• What you have to do: Find the lines below in which the string "Money" occurs. Copy each one.
Supplied records below:
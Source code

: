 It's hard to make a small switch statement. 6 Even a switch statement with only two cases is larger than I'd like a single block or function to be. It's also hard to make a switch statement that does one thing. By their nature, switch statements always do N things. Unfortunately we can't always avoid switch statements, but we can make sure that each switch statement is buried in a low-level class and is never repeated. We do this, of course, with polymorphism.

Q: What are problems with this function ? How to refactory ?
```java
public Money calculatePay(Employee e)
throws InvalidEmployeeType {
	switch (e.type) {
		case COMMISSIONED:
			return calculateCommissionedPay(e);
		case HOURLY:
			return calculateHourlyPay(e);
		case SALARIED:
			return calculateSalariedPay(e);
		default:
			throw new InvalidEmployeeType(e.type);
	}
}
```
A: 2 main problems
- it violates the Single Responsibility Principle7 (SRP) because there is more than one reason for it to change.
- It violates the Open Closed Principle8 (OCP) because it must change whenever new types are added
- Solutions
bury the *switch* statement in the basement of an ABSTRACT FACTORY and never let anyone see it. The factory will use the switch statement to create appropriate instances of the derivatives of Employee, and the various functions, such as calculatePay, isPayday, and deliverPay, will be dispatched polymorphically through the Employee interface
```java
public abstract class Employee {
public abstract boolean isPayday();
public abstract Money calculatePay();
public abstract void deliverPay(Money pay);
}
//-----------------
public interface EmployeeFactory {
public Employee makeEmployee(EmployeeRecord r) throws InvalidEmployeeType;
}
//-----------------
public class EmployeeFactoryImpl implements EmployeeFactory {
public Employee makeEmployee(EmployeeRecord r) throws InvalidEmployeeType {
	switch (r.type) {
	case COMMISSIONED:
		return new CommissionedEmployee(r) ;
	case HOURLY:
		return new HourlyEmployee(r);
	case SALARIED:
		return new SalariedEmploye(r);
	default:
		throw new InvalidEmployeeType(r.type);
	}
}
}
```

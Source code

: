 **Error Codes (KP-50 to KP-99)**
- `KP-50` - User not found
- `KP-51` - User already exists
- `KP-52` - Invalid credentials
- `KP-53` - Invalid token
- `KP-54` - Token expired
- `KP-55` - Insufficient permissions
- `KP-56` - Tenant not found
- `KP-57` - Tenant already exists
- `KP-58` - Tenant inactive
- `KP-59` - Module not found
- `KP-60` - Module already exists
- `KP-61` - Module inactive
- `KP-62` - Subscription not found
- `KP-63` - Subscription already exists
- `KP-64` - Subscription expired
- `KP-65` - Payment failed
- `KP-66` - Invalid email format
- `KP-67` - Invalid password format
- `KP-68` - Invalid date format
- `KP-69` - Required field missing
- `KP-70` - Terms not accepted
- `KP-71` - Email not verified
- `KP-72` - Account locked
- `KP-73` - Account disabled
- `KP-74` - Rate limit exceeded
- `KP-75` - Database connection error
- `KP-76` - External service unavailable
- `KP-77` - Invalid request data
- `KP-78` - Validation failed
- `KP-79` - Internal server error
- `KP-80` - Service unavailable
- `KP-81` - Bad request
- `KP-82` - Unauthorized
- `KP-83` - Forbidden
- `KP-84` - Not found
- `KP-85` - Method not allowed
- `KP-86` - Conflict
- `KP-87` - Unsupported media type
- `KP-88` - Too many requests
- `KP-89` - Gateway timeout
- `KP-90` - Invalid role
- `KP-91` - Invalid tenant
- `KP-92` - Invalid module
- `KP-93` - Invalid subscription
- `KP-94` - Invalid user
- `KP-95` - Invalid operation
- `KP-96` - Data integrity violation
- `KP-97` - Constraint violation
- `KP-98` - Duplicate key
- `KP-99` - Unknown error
End of Supplied records.
• Task solution:
public Money calculatePay(Employee e)
public abstract Money calculatePay();
public abstract void deliverPay(Money pay);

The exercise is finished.